Muslim Press: Mr. Auerback, What's your take on Donald Trump's proposal to ban Muslims from entering the United States?

Marshall Auerback: It's an abomination. An attack on everything that is fundamental to American traditions. It smacks of a modern-day McCarthyism, with Muslims replacing communists as the source of the witch hunt. I can't think of anything more calculated to foment increasing tensions between the USA and the Islamic world.

We shouldn’t be surprised that Trump made such comments, we should be surprised if the world hasn’t yet noticed all the racism, bigotry, and demonization these people have been enduring in the US for so long. Make no mistake, the establishment, through its immediate hypocritical denouncements of Trump’s remarks by both Republicans and Democrats, is not enraged by the comments per se, it is enraged because someone who happens to be running for a position as high as a presidential candidate, and who happens to be more publicly open about his bigotry than most candidates from both political parties would hope him to be, has publicly articulated the already-existing and deep-rooted hatred against the peoples of the Middle East. Both political parties, in my analysis, are very concerned that Trump’s comments are going to actually trigger a real conversation about what have already been the unwritten laws and rules of conduct against these people. They are worried that these comments, as racist and bigoted as they are, will finally trigger conversations about the right questions.

Trump’s comments reveal the intertwined, intimate, and dialectical relationship between the military-industrial complex and the refugee-industrial-complex in the US. It shows how they both make, feed, and serve each other. The task of the military-industrial-complex is to select countries to destroy as part of the plan to create a new world order in line with what the US and her “allies” want to achieve. Note how I always put “allies” in quotation marks, because I do believe that a day will come when the American people will discover very late in the game that their “best allies” were never truly allies; they were rather wolves dressed as sheep (I am thinking of countries such as Saudi Arabia and Pakistan). The refugee-industrial-complex, on the other hand, has the job of bringing usually a very small number of refugees as a façade to show that the US is a humanitarian nation that cares about saving human lives from countries ruled by dictators who “kill their own people”. Here, I would like for us to dwell on the notion of “dictators killing their own people,” which is quite problematic and misleading.

MP: What would be the outcome of this ban for America and for Muslim countries? If he becomes president, do you think he would carry out this policy?

Marshall Auerback: It won't happen because many of our so-called "allies" would prevent it from happening. But if it occurred, it would in effect legitimize the voices of Islamic extremism that are calling for a total war against the US and the West.

He is unlikely to become president and even if he does, both the congress and the US Supreme Court would likely prevent a total ban from becoming a serious possibility. Both from the perspective of the ban's constitutionality (it is illegal under the US constitution) and also because it would jeopardize many key relationships that the US has with countries in the Islamic world, especially intelligence relationships. Even former vice-president Dick Cheney (certainly no friend of the Islamic world) called the proposed ban 'un-American', as did the republican speaker of the house, Paul Ryan.

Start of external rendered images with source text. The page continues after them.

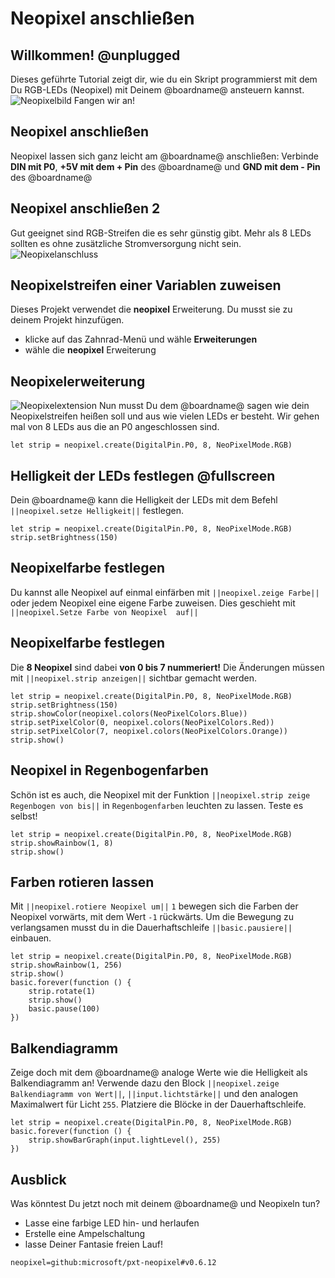 # Neopixel anschließen

## Willkommen! @unplugged
 
Dieses geführte Tutorial zeigt dir, wie du ein Skript programmierst mit dem Du RGB-LEDs (Neopixel) mit Deinem @boardname@ ansteuern kannst.
![Neopixelbild](https://hackster.imgix.net/uploads/attachments/481292/img_6712_ZSA9ZL1JdC.JPG?auto=compress%2Cformat&w=740&h=555&fit=max)
Fangen wir an!

## Neopixel anschließen

Neopixel lassen sich ganz leicht am @boardname@ anschließen:
Verbinde **DIN mit P0**, **+5V mit dem + Pin** des @boardname@ und **GND mit dem - Pin** des @boardname@

## Neopixel anschließen 2
Gut geeignet sind RGB-Streifen die es sehr günstig gibt. Mehr als 8 LEDs sollten es ohne zusätzliche Stromversorgung nicht sein.
![Neopixelanschluss](https://hackster.imgix.net/uploads/attachments/481324/img_6713_0Fv7ijw3vH.JPG?auto=compress%2Cformat&w=740&h=555&fit=max)

## Neopixelstreifen einer Variablen zuweisen

Dieses Projekt verwendet die **neopixel** Erweiterung. Du musst sie zu deinem Projekt hinzufügen.
* klicke auf das Zahnrad-Menü und wähle **Erweiterungen**
* wähle die **neopixel** Erweiterung

## Neopixelerweiterung
![Neopixelextension](https://hackster.imgix.net/uploads/attachments/480902/neopixel1_eTerZEwAHw.png?auto=compress%2Cformat&w=1280&h=960&fit=max)
Nun musst Du dem @boardname@ sagen wie dein Neopixelstreifen heißen soll und aus wie vielen LEDs er besteht.
Wir gehen mal von 8 LEDs aus die an P0 angeschlossen sind.

```blocks
let strip = neopixel.create(DigitalPin.P0, 8, NeoPixelMode.RGB)
```

## Helligkeit der LEDs festlegen @fullscreen

Dein @boardname@ kann die Helligkeit der LEDs mit dem Befehl ``||neopixel.setze Helligkeit||`` festlegen.

```blocks
let strip = neopixel.create(DigitalPin.P0, 8, NeoPixelMode.RGB)
strip.setBrightness(150)
```

## Neopixelfarbe festlegen

Du kannst alle Neopixel auf einmal einfärben mit ``||neopixel.zeige Farbe||`` oder jedem Neopixel eine eigene Farbe zuweisen. Dies geschieht mit ``||neopixel.Setze Farbe von Neopixel  auf||``

## Neopixelfarbe festlegen

Die **8 Neopixel** sind dabei **von 0 bis 7 nummeriert!**
Die Änderungen müssen mit ``||neopixel.strip anzeigen||`` sichtbar gemacht werden.
```blocks
let strip = neopixel.create(DigitalPin.P0, 8, NeoPixelMode.RGB)
strip.setBrightness(150)
strip.showColor(neopixel.colors(NeoPixelColors.Blue))
strip.setPixelColor(0, neopixel.colors(NeoPixelColors.Red))
strip.setPixelColor(7, neopixel.colors(NeoPixelColors.Orange))
strip.show()
```

## Neopixel in Regenbogenfarben

Schön ist es auch, die Neopixel mit der Funktion ``||neopixel.strip zeige Regenbogen von bis||`` in `Regenbogenfarben` leuchten zu lassen.
Teste es selbst!

```blocks
let strip = neopixel.create(DigitalPin.P0, 8, NeoPixelMode.RGB)
strip.showRainbow(1, 8)
strip.show()
```

## Farben rotieren lassen

Mit ``||neopixel.rotiere Neopixel um||`` `1` bewegen sich die Farben der Neopixel vorwärts, mit dem Wert `-1` rückwärts.
Um die Bewegung zu verlangsamen musst du in die Dauerhaftschleife ``||basic.pausiere||`` einbauen.


```blocks
let strip = neopixel.create(DigitalPin.P0, 8, NeoPixelMode.RGB)
strip.showRainbow(1, 256)
strip.show()
basic.forever(function () {
    strip.rotate(1)
    strip.show()
    basic.pause(100)
})
```

## Balkendiagramm

Zeige doch mit dem @boardname@ analoge Werte wie die Helligkeit als Balkendiagramm an!
Verwende dazu den Block ``||neopixel.zeige Balkendiagramm von Wert||``, ``||input.lichtstärke||`` und den analogen Maximalwert für Licht `255`.
Platziere die Blöcke in der Dauerhaftschleife. 

```blocks
let strip = neopixel.create(DigitalPin.P0, 8, NeoPixelMode.RGB)
basic.forever(function () {
    strip.showBarGraph(input.lightLevel(), 255)
})
```

## Ausblick

Was könntest Du jetzt noch mit deinem @boardname@ und Neopixeln tun? 
* Lasse eine farbige LED hin- und herlaufen
* Erstelle eine Ampelschaltung
* lasse Deiner Fantasie freien Lauf!

```package
neopixel=github:microsoft/pxt-neopixel#v0.6.12
```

MP: Do you think his rhetoric against minorities, especially Muslims, are popular in the United States?

Marshall Auerback: It is popular with his base, which is full of angry white men, who feel threatened by the rise of a "browner", more multicultural country, considerably different from the one which they grew up with.

It is true that trump has played on fears and concerns that many ordinary Americans have about terrorism (because it has been such a rare occurrence over here, compared to Europe or the Middle East itself), but there has been a considerable backlash against the comments and increasing concerns expressed that trump has unleashed a broader form of racism that has legitimized hate. So whilst a very vocal minority might like his comments, and his proposed ban, i think in general there has been a negative response to it.

MP: What's your take on Trump's attack on Khan family?

Marshall Auerback: Unforgiveable. As Ohio governor John Kasich said, "There's only one way to talk about Gold Star parents: with honor and respect. Capt. Khan is a hero. Together, we should pray for his family."

MP: Trump has said Ghazala Khan was silent at the DNC because she was not "allowed to speak". What could you say about this? Is this a religious stereotype?

Marshall Auerback: Again, I would simply reiterate the comments that Mrs. Khan herself made: "Because without saying a thing, all the world, all America, felt my pain. I am a Gold Star mother. Whoever saw me, felt me in their heart."

The poor woman is still traumatized by the loss of her son, as any loving mother would be. Trump showed a typical lack of sensitivity to the mother's grief and did so whilst playing on traditional stereotypes about Muslim women.


Marshall Auerback is a Fellow at Economists for Peace and Security and a Research Associate at the Levy Institute. He also works as a global portfolio strategist for Madison Street Partners, LLC, a Colorado based investment management group.